• [Extracted data]
[Start of Attachment]

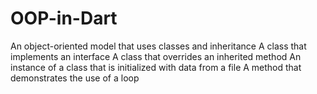 # OOP-in-Dart
An object-oriented model that uses classes and inheritance A class that implements an interface A class that overrides an inherited method An instance of a class that is initialized with data from a file A method that demonstrates the use of a loop
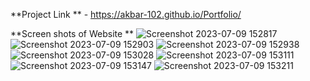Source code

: **Project Link ** - https://akbar-102.github.io/Portfolio/

**Screen shots of Website **
![Screenshot 2023-07-09 152817](https://github.com/Akbar-102/Portfolio/assets/111429865/e90473f3-f4d2-4845-a112-31049852f05d)
![Screenshot 2023-07-09 152903](https://github.com/Akbar-102/Portfolio/assets/111429865/bd000f7b-8170-48d1-808f-5125243915ae)
![Screenshot 2023-07-09 152938](https://github.com/Akbar-102/Portfolio/assets/111429865/66b4aab6-2c25-4041-88b3-81224afec1a8)
![Screenshot 2023-07-09 153028](https://github.com/Akbar-102/Portfolio/assets/111429865/bfeac781-73eb-4f0f-aba8-bc649e84c565)
![Screenshot 2023-07-09 153111](https://github.com/Akbar-102/Portfolio/assets/111429865/c47c4cbb-7cd3-4bfc-95f0-d8a262dbc749)
![Screenshot 2023-07-09 153147](https://github.com/Akbar-102/Portfolio/assets/111429865/44ec326d-5699-4919-8667-b928929f92c1)
![Screenshot 2023-07-09 153211](https://github.com/Akbar-102/Portfolio/assets/111429865/336f0391-daa6-412a-9f8c-e331b249aa47)
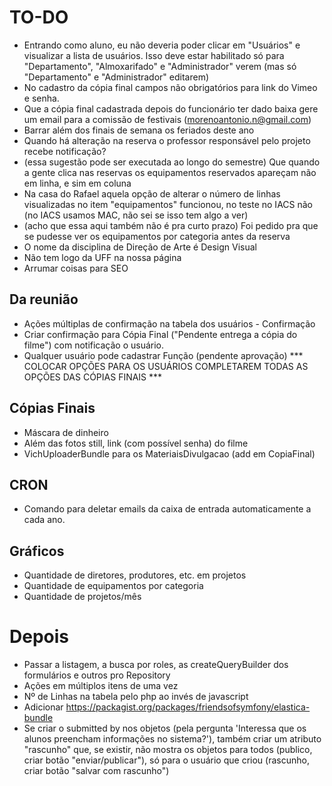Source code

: # TO-DO

- Entrando como aluno, eu não deveria poder clicar em "Usuários" e visualizar a lista de usuários. Isso deve estar habilitado só para "Departamento", "Almoxarifado" e "Administrador" verem (mas só "Departamento" e "Administrador" editarem)
- No cadastro da cópia final campos não obrigatórios para link do Vimeo e senha.
- Que a cópia final cadastrada depois do funcionário ter dado baixa gere um email para a comissão de festivais (morenoantonio.n@gmail.com)
- Barrar além dos finais de semana os feriados deste ano
- Quando há alteração na reserva o professor responsável pelo projeto recebe notificação?
- (essa sugestão pode ser executada ao longo do semestre) Que quando a gente clica nas reservas os equipamentos reservados apareçam não em linha, e sim em coluna
- Na casa do Rafael aquela opção de alterar o número de linhas visualizadas no item "equipamentos" funcionou, no teste no IACS não (no IACS usamos MAC, não sei se isso tem algo a ver)
- (acho que essa aqui também não é pra curto prazo) Foi pedido pra que se pudesse ver os equipamentos por categoria antes da reserva
- O nome da disciplina de Direção de Arte é Design Visual
- Não tem logo da UFF na nossa página
- Arrumar coisas para SEO

## Da reunião
- Ações múltiplas de confirmação na tabela dos usuários - Confirmação
- Criar confirmação para Cópia Final ("Pendente entrega a cópia do filme") com notificação o usuário.
- Qualquer usuário pode cadastrar Função (pendente aprovação) *** COLOCAR OPÇÕES PARA OS USUÁRIOS COMPLETAREM TODAS AS OPÇÕES DAS CÓPIAS FINAIS ***

## Cópias Finais
- Máscara de dinheiro
- Além das fotos still, link (com possível senha) do filme
- VichUploaderBundle para os MateriaisDivulgacao (add em CopiaFinal)

## CRON
- Comando para deletar emails da caixa de entrada automaticamente a cada ano.

## Gráficos
- Quantidade de diretores, produtores, etc. em projetos
- Quantidade de equipamentos por categoria
- Quantidade de projetos/mês

# Depois
- Passar a listagem, a busca por roles, as createQueryBuilder dos formulários e outros pro Repository
- Ações em múltiplos itens de uma vez
- Nº de Linhas na tabela pelo php ao invés de javascript
- Adicionar https://packagist.org/packages/friendsofsymfony/elastica-bundle
- Se criar o submitted by nos objetos (pela pergunta 'Interessa que os alunos preencham informações no sistema?'), também criar um atributo "rascunho" que, se existir, não mostra os objetos para todos (publico, criar botão "enviar/publicar"), só para o usuário que criou (rascunho, criar botão "salvar com rascunho")
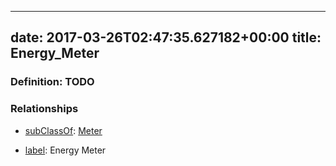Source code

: 
---
date: 2017-03-26T02:47:35.627182+00:00
title: Energy_Meter
---
### Definition: TODO

### Relationships

* [subClassOf](http://www.w3.org/2000/01/rdf-schema#subClassOf): [Meter](https://brickschema.org/schema/1.0/Brick#Meter)

* [label](http://www.w3.org/2000/01/rdf-schema#label): Energy Meter
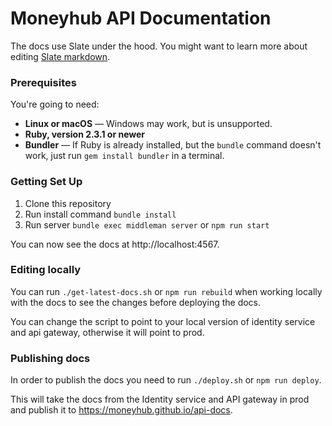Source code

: # Moneyhub API Documentation

The docs use Slate under the hood. You might want to learn more about editing [Slate markdown](https://github.com/lord/slate/wiki/Markdown-Syntax).

### Prerequisites

You're going to need:

 - **Linux or macOS** — Windows may work, but is unsupported.
 - **Ruby, version 2.3.1 or newer**
 - **Bundler** — If Ruby is already installed, but the `bundle` command doesn't work, just run `gem install bundler` in a terminal.

### Getting Set Up

1. Clone this repository
2. Run install command `bundle install`
3. Run server `bundle exec middleman server` or `npm run start`

You can now see the docs at http://localhost:4567.

### Editing locally

You can run `./get-latest-docs.sh` or `npm run rebuild` when working locally with the docs to see the changes before deploying the docs.

You can change the script to point to your local version of identity service and api gateway, otherwise it will point to prod.

### Publishing docs

In order to publish the docs you need to run `./deploy.sh` or `npm run deploy`.

This will take the docs from the Identity service and API gateway in prod and publish it to https://moneyhub.github.io/api-docs.
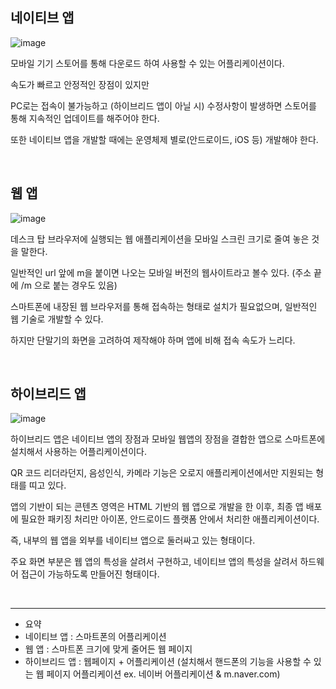 
## 네이티브 앱

![image](https://user-images.githubusercontent.com/27480253/147047821-fbf4235d-0c56-4dd7-8a91-338802cc5391.png)

모바일 기기 스토어를 통해 다운로드 하여 사용할 수 있는 어플리케이션이다. 

속도가 빠르고 안정적인 장점이 있지만 

PC로는 접속이 불가능하고 (하이브리드 앱이 아닐 시) 수정사항이 발생하면 스토어를 통해 지속적인 업데이트를 해주어야 한다.

또한 네이티브 앱을 개발할 때에는 운영체제 별로(안드로이드, iOS 등) 개발해야 한다.

<br>

## 웹 앱

![image](https://user-images.githubusercontent.com/27480253/147050741-d16c16c8-e977-40f8-b696-3c30d2bc38a2.png)


데스크 탑 브라우저에 실행되는 웹 애플리케이션을 모바일 스크린 크기로 줄여 놓은 것을 말한다. 

일반적인 url 앞에 m을 붙이면 나오는 모바일 버전의 웹사이트라고 볼수 있다. (주소 끝에 /m 으로 붙는 경우도 있음)

스마트폰에 내장된 웹 브라우저를 통해 접속하는 형태로 설치가 필요없으며, 일반적인 웹 기술로 개발할 수 있다. 

하지만 단말기의 화면을 고려하여 제작해야 하며 앱에 비해 접속 속도가 느리다.

<br>

## 하이브리드 앱

![image](https://user-images.githubusercontent.com/27480253/147050017-d0fa2b3b-b4ac-4a7d-8307-22321d7bb63b.png)

하이브리드 앱은 네이티브 앱의 장점과 모바일 웹앱의 장점을 결합한 앱으로 스마트폰에 설치해서 사용하는 어플리케이션이다.

QR 코드 리더라던지, 음성인식, 카메라 기능은 오로지 애플리케이션에서만 지원되는 형태를 띠고 있다. 

앱의 기반이 되는 콘텐츠 영역은 HTML 기반의 웹 앱으로 개발을 한 이후, 최종 앱 배포에 필요한 패키징 처리만 아이폰, 안드로이드 플랫폼 안에서 처리한 애플리케이션이다. 

즉, 내부의 웹 앱을 외부를 네이티브 앱으로 둘러싸고 있는 형태이다. 

주요 화면 부분은 웹 앱의 특성을 살려서 구현하고, 네이티브 앱의 특성을 살려서 하드웨어 접근이 가능하도록 만들어진 형태이다.


<br>
<hr>

 - 요약
 - 네이티브 앱 : 스마트폰의 어플리케이션
 - 웹 앱 : 스마트폰 크기에 맞게 줄어든 웹 페이지
 - 하이브리드 앱 : 웹페이지 + 어플리케이션 (설치해서 핸드폰의 기능을 사용할 수 있는 웹 페이지 어플리케이션 ex. 네이버 어플리케이션 & m.naver.com)

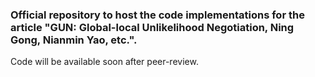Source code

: ### Official repository to host the code implementations for the article "GUN: Global-local Unlikelihood Negotiation, Ning Gong, Nianmin Yao, etc.".

Code will be available soon after peer-review.
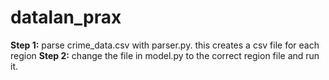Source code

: # datalan_prax
**Step 1:** parse crime_data.csv with parser.py. this creates a csv file for each region
**Step 2:** change the file in model.py to the correct region file and run it.

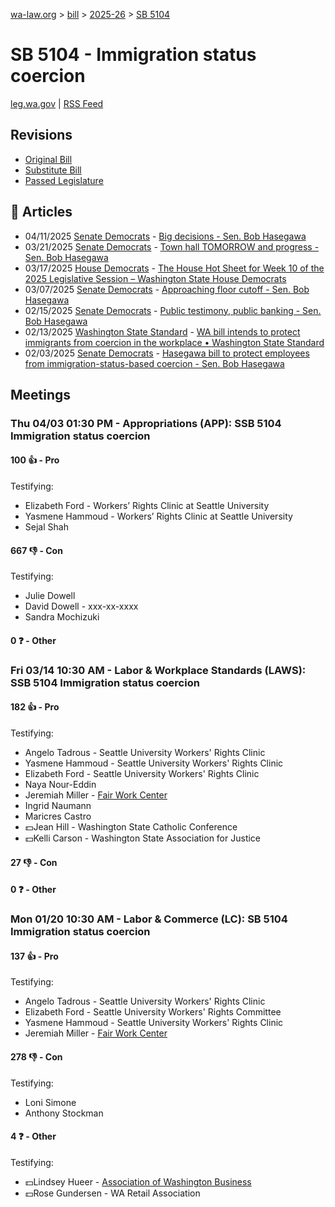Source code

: [wa-law.org](/) > [bill](/bill/) > [2025-26](/bill/2025-26/) > [SB 5104](/bill/2025-26/sb/5104/)

# SB 5104 - Immigration status coercion
[leg.wa.gov](https://app.leg.wa.gov/billsummary?BillNumber=5104&Year=2025&Initiative=false) | [RSS Feed](./rss.xml)

## Revisions
* [Original Bill](1/)
* [Substitute Bill](S/)
* [Passed Legislature](S.PL/)

## 📰 Articles
* 04/11/2025 [Senate Democrats](/org/senate_democrats/) - [Big decisions - Sen. Bob Hasegawa](https://senatedemocrats.wa.gov/hasegawa/2025/04/11/big-decisions/#:~:text=5104)
* 03/21/2025 [Senate Democrats](/org/senate_democrats/) - [Town hall TOMORROW and progress - Sen. Bob Hasegawa](https://senatedemocrats.wa.gov/hasegawa/2025/03/21/town-hall-tomorrow-and-progress/#:~:text=5104)
* 03/17/2025 [House Democrats](/org/house_democrats/) - [The House Hot Sheet for Week 10 of the 2025 Legislative Session – Washington State House Democrats](https://housedemocrats.wa.gov/blog/2025/03/17/the-house-hot-sheet-for-week-10-of-the-2025-legislative-session/#:~:text=SSB%205104)
* 03/07/2025 [Senate Democrats](/org/senate_democrats/) - [Approaching floor cutoff - Sen. Bob Hasegawa](https://senatedemocrats.wa.gov/hasegawa/2025/03/06/approaching-floor-cutoff/#:~:text=5104)
* 02/15/2025 [Senate Democrats](/org/senate_democrats/) - [Public testimony, public banking - Sen. Bob Hasegawa](https://senatedemocrats.wa.gov/hasegawa/2025/02/14/public-testimony-public-banking/#:~:text=5104)
* 02/13/2025 [Washington State Standard](/org/washington_state_standard/) - [WA bill intends to protect immigrants from coercion in the workplace • Washington State Standard](https://washingtonstatestandard.com/2025/02/12/wa-bill-intends-to-protect-immigrants-from-coercion-in-the-workplace/#:~:text=Senate%20Bill%205104)
* 02/03/2025 [Senate Democrats](/org/senate_democrats/) - [Hasegawa bill to protect employees from immigration-status-based coercion - Sen. Bob Hasegawa](https://senatedemocrats.wa.gov/hasegawa/2025/02/03/hasegawa-bill-to-protect-employees-from-immigration-status-based-coercion/#:~:text=5104)

## Meetings
### Thu 04/03 01:30 PM - Appropriations (APP): SSB 5104 Immigration status coercion
#### 100 👍 - Pro
Testifying:
* Elizabeth Ford - Workers’ Rights Clinic at Seattle University
* Yasmene Hammoud - Workers’ Rights Clinic at Seattle University
* Sejal Shah

#### 667 👎 - Con
Testifying:
* Julie Dowell
* David Dowell - xxx-xx-xxxx
* Sandra Mochizuki

#### 0 ❓ - Other

### Fri 03/14 10:30 AM - Labor & Workplace Standards (LAWS): SSB 5104 Immigration status coercion
#### 182 👍 - Pro
Testifying:
* Angelo Tadrous - Seattle University Workers' Rights Clinic
* Yasmene Hammoud - Seattle University Workers' Rights Clinic
* Elizabeth Ford - Seattle University Workers' Rights Clinic
* Naya Nour-Eddin
* Jeremiah Miller - [Fair Work Center](/org/fair_work_center/)
* Ingrid Naumann
* Maricres Castro
* 💵Jean Hill - Washington State Catholic Conference
* 💵Kelli Carson - Washington State Association for Justice

#### 27 👎 - Con

#### 0 ❓ - Other

### Mon 01/20 10:30 AM - Labor & Commerce (LC): SB 5104 Immigration status coercion
#### 137 👍 - Pro
Testifying:
* Angelo Tadrous - Seattle University Workers' Rights Clinic
* Elizabeth Ford - Seattle University Workers' Rights Committee
* Yasmene Hammoud - Seattle University Workers' Rights Clinic
* Jeremiah Miller - [Fair Work Center](/org/fair_work_center/)

#### 278 👎 - Con
Testifying:
* Loni Simone
* Anthony Stockman

#### 4 ❓ - Other
Testifying:
* 💵Lindsey Hueer - [Association of Washington Business](/org/association_of_washington_business/)
* 💵Rose Gundersen - WA Retail Association
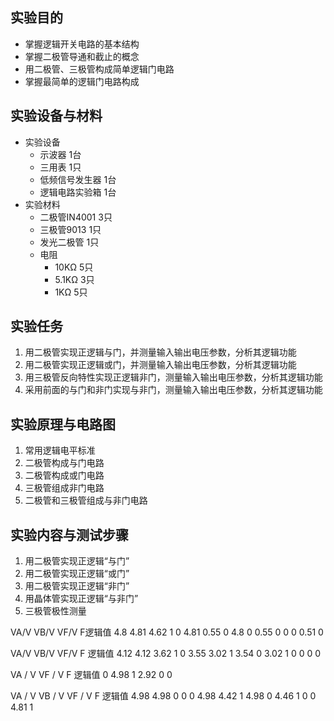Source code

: ## 实验目的
+ 掌握逻辑开关电路的基本结构
+ 掌握二极管导通和截止的概念
+ 用二极管、三极管构成简单逻辑门电路
+ 掌握最简单的逻辑门电路构成

## 实验设备与材料
+ 实验设备
	+ 示波器 			1台
	+ 三用表			1只
	+ 低频信号发生器 		1台
	+ 逻辑电路实验箱		1台
+ 实验材料
	+ 二极管IN4001		3只
	+ 三极管9013		1只
	+ 发光二极管		1只
	+ 电阻
		+ 10KΩ  			5只
		+ 5.1KΩ 			3只
		+ 1KΩ			5只

## 实验任务
1. 用二极管实现正逻辑与门，并测量输入输出电压参数，分析其逻辑功能
2. 用二极管实现正逻辑或门，并测量输入输出电压参数，分析其逻辑功能
3. 用三极管反向特性实现正逻辑非门，测量输入输出电压参数，分析其逻辑功能
4. 采用前面的与门和非门实现与非门，测量输入输出电压参数，分析其逻辑功能

## 实验原理与电路图
1. 常用逻辑电平标准
2. 二极管构成与门电路
3. 二极管构成或门电路
4. 三极管组成非门电路
5. 二极管和三极管组成与非门电路

## 实验内容与测试步骤
1. 用二极管实现正逻辑“与门”
2. 用二极管实现正逻辑“或门”
3. 用二极管实现正逻辑“非门”
4. 用晶体管实现正逻辑“与非门”
5. 三极管极性测量


﻿VA/V	VB/V	VF/V	F逻辑值
4.8	4.81	4.62	1
0	4.81	0.55	0
4.8	0	0.55	0
0	0	0.51	0

VA/V	VB/V	VF/V	F 逻辑值
4.12	4.12	3.62	1
0	3.55	3.02	1
3.54	0	3.02	1
0	0	0	0

VA / V	VF / V	F 逻辑值
0	4.98	1
2.92	0	0

VA / V	VB / V	VF / V	F 逻辑值
4.98	4.98	0	0
0	4.98	4.42	1
4.98	0	4.46	1
0	0	4.81	1
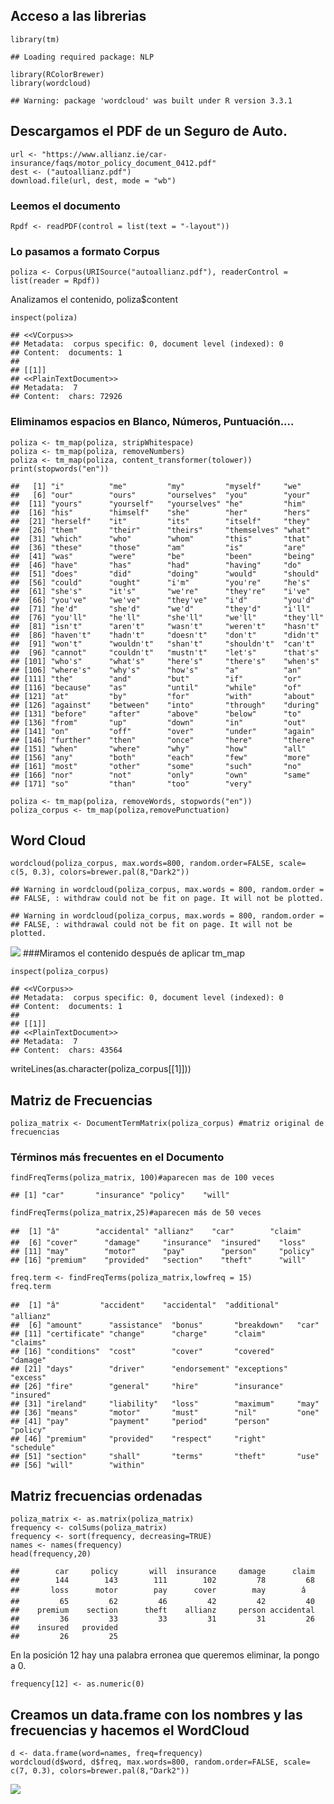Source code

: Acceso a las librerias
----------------------

    library(tm)

    ## Loading required package: NLP

    library(RColorBrewer)
    library(wordcloud)

    ## Warning: package 'wordcloud' was built under R version 3.3.1

Descargamos el PDF de un Seguro de Auto.
----------------------------------------

    url <- "https://www.allianz.ie/car-insurance/faqs/motor_policy_document_0412.pdf"
    dest <- ("autoallianz.pdf")
    download.file(url, dest, mode = "wb")

### Leemos el documento

    Rpdf <- readPDF(control = list(text = "-layout"))

### Lo pasamos a formato Corpus

    poliza <- Corpus(URISource("autoallianz.pdf"), readerControl = list(reader = Rpdf))

Analizamos el contenido, poliza$content

    inspect(poliza)

    ## <<VCorpus>>
    ## Metadata:  corpus specific: 0, document level (indexed): 0
    ## Content:  documents: 1
    ## 
    ## [[1]]
    ## <<PlainTextDocument>>
    ## Metadata:  7
    ## Content:  chars: 72926

### Eliminamos espacios en Blanco, Números, Puntuación....

    poliza <- tm_map(poliza, stripWhitespace)
    poliza <- tm_map(poliza, removeNumbers)
    poliza <- tm_map(poliza, content_transformer(tolower))
    print(stopwords("en"))

    ##   [1] "i"          "me"         "my"         "myself"     "we"        
    ##   [6] "our"        "ours"       "ourselves"  "you"        "your"      
    ##  [11] "yours"      "yourself"   "yourselves" "he"         "him"       
    ##  [16] "his"        "himself"    "she"        "her"        "hers"      
    ##  [21] "herself"    "it"         "its"        "itself"     "they"      
    ##  [26] "them"       "their"      "theirs"     "themselves" "what"      
    ##  [31] "which"      "who"        "whom"       "this"       "that"      
    ##  [36] "these"      "those"      "am"         "is"         "are"       
    ##  [41] "was"        "were"       "be"         "been"       "being"     
    ##  [46] "have"       "has"        "had"        "having"     "do"        
    ##  [51] "does"       "did"        "doing"      "would"      "should"    
    ##  [56] "could"      "ought"      "i'm"        "you're"     "he's"      
    ##  [61] "she's"      "it's"       "we're"      "they're"    "i've"      
    ##  [66] "you've"     "we've"      "they've"    "i'd"        "you'd"     
    ##  [71] "he'd"       "she'd"      "we'd"       "they'd"     "i'll"      
    ##  [76] "you'll"     "he'll"      "she'll"     "we'll"      "they'll"   
    ##  [81] "isn't"      "aren't"     "wasn't"     "weren't"    "hasn't"    
    ##  [86] "haven't"    "hadn't"     "doesn't"    "don't"      "didn't"    
    ##  [91] "won't"      "wouldn't"   "shan't"     "shouldn't"  "can't"     
    ##  [96] "cannot"     "couldn't"   "mustn't"    "let's"      "that's"    
    ## [101] "who's"      "what's"     "here's"     "there's"    "when's"    
    ## [106] "where's"    "why's"      "how's"      "a"          "an"        
    ## [111] "the"        "and"        "but"        "if"         "or"        
    ## [116] "because"    "as"         "until"      "while"      "of"        
    ## [121] "at"         "by"         "for"        "with"       "about"     
    ## [126] "against"    "between"    "into"       "through"    "during"    
    ## [131] "before"     "after"      "above"      "below"      "to"        
    ## [136] "from"       "up"         "down"       "in"         "out"       
    ## [141] "on"         "off"        "over"       "under"      "again"     
    ## [146] "further"    "then"       "once"       "here"       "there"     
    ## [151] "when"       "where"      "why"        "how"        "all"       
    ## [156] "any"        "both"       "each"       "few"        "more"      
    ## [161] "most"       "other"      "some"       "such"       "no"        
    ## [166] "nor"        "not"        "only"       "own"        "same"      
    ## [171] "so"         "than"       "too"        "very"

    poliza <- tm_map(poliza, removeWords, stopwords("en"))
    poliza_corpus <- tm_map(poliza,removePunctuation)

Word Cloud
----------

    wordcloud(poliza_corpus, max.words=800, random.order=FALSE, scale= c(5, 0.3), colors=brewer.pal(8,"Dark2"))

    ## Warning in wordcloud(poliza_corpus, max.words = 800, random.order =
    ## FALSE, : withdraw could not be fit on page. It will not be plotted.

    ## Warning in wordcloud(poliza_corpus, max.words = 800, random.order =
    ## FALSE, : withdrawal could not be fit on page. It will not be plotted.

![](autoallianz_files/figure-markdown_strict/unnamed-chunk-7-1.png)
\#\#\#Miramos el contenido después de aplicar tm\_map

    inspect(poliza_corpus) 

    ## <<VCorpus>>
    ## Metadata:  corpus specific: 0, document level (indexed): 0
    ## Content:  documents: 1
    ## 
    ## [[1]]
    ## <<PlainTextDocument>>
    ## Metadata:  7
    ## Content:  chars: 43564

writeLines(as.character(poliza\_corpus\[\[1\]\]))

Matriz de Frecuencias
---------------------

    poliza_matrix <- DocumentTermMatrix(poliza_corpus) #matriz original de frecuencias

### Términos más frecuentes en el Documento

    findFreqTerms(poliza_matrix, 100)#aparecen mas de 100 veces

    ## [1] "car"       "insurance" "policy"    "will"

    findFreqTerms(poliza_matrix,25)#aparecen más de 50 veces

    ##  [1] "â"        "accidental" "allianz"    "car"        "claim"     
    ##  [6] "cover"      "damage"     "insurance"  "insured"    "loss"      
    ## [11] "may"        "motor"      "pay"        "person"     "policy"    
    ## [16] "premium"    "provided"   "section"    "theft"      "will"

    freq.term <- findFreqTerms(poliza_matrix,lowfreq = 15)
    freq.term

    ##  [1] "â"         "accident"    "accidental"  "additional"  "allianz"    
    ##  [6] "amount"      "assistance"  "bonus"       "breakdown"   "car"        
    ## [11] "certificate" "change"      "charge"      "claim"       "claims"     
    ## [16] "conditions"  "cost"        "cover"       "covered"     "damage"     
    ## [21] "days"        "driver"      "endorsement" "exceptions"  "excess"     
    ## [26] "fire"        "general"     "hire"        "insurance"   "insured"    
    ## [31] "ireland"     "liability"   "loss"        "maximum"     "may"        
    ## [36] "means"       "motor"       "must"        "nil"         "one"        
    ## [41] "pay"         "payment"     "period"      "person"      "policy"     
    ## [46] "premium"     "provided"    "respect"     "right"       "schedule"   
    ## [51] "section"     "shall"       "terms"       "theft"       "use"        
    ## [56] "will"        "within"

Matriz frecuencias ordenadas
----------------------------

    poliza_matrix <- as.matrix(poliza_matrix)
    frequency <- colSums(poliza_matrix)
    frequency <- sort(frequency, decreasing=TRUE)
    names <- names(frequency)
    head(frequency,20)

    ##        car     policy       will  insurance     damage      claim 
    ##        144        143        111        102         78         68 
    ##       loss      motor        pay      cover        may        â 
    ##         65         62         46         42         42         40 
    ##    premium    section      theft    allianz     person accidental 
    ##         36         33         33         31         31         26 
    ##    insured   provided 
    ##         26         25

En la posición 12 hay una palabra erronea que queremos eliminar, la
pongo a 0.

    frequency[12] <- as.numeric(0)

Creamos un data.frame con los nombres y las frecuencias y hacemos el WordCloud
------------------------------------------------------------------------------

    d <- data.frame(word=names, freq=frequency)
    wordcloud(d$word, d$freq, max.words=800, random.order=FALSE, scale= c(7, 0.3), colors=brewer.pal(8,"Dark2"))

![](autoallianz_files/figure-markdown_strict/unnamed-chunk-13-1.png)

[End of Attachment]

• [Required action] The line containing "- Quando há" marks the end: copy exactly every line from the start of the records up to and including it, leaving out the pictures.

• [Exercise result]
 # OOP-in-Dart
An object-oriented model that uses classes and inheritance A class that implements an interface A class that overrides an inherited method An instance of a class that is initialized with data from a file A method that demonstrates the use of a loop
Source code

: **Project Link ** - https://akbar-102.github.io/Portfolio/

**Screen shots of Website **
![Screenshot 2023-07-09 152817](https://github.com/Akbar-102/Portfolio/assets/111429865/e90473f3-f4d2-4845-a112-31049852f05d)
![Screenshot 2023-07-09 152903](https://github.com/Akbar-102/Portfolio/assets/111429865/bd000f7b-8170-48d1-808f-5125243915ae)
![Screenshot 2023-07-09 152938](https://github.com/Akbar-102/Portfolio/assets/111429865/66b4aab6-2c25-4041-88b3-81224afec1a8)
![Screenshot 2023-07-09 153028](https://github.com/Akbar-102/Portfolio/assets/111429865/bfeac781-73eb-4f0f-aba8-bc649e84c565)
![Screenshot 2023-07-09 153111](https://github.com/Akbar-102/Portfolio/assets/111429865/c47c4cbb-7cd3-4bfc-95f0-d8a262dbc749)
![Screenshot 2023-07-09 153147](https://github.com/Akbar-102/Portfolio/assets/111429865/44ec326d-5699-4919-8667-b928929f92c1)
![Screenshot 2023-07-09 153211](https://github.com/Akbar-102/Portfolio/assets/111429865/336f0391-daa6-412a-9f8c-e331b249aa47)
Source code

: # TO-DO

- Entrando como aluno, eu não deveria poder clicar em "Usuários" e visualizar a lista de usuários. Isso deve estar habilitado só para "Departamento", "Almoxarifado" e "Administrador" verem (mas só "Departamento" e "Administrador" editarem)
- No cadastro da cópia final campos não obrigatórios para link do Vimeo e senha.
- Que a cópia final cadastrada depois do funcionário ter dado baixa gere um email para a comissão de festivais (morenoantonio.n@gmail.com)
- Barrar além dos finais de semana os feriados deste ano
- Quando há alteração na reserva o professor responsável pelo projeto recebe notificação?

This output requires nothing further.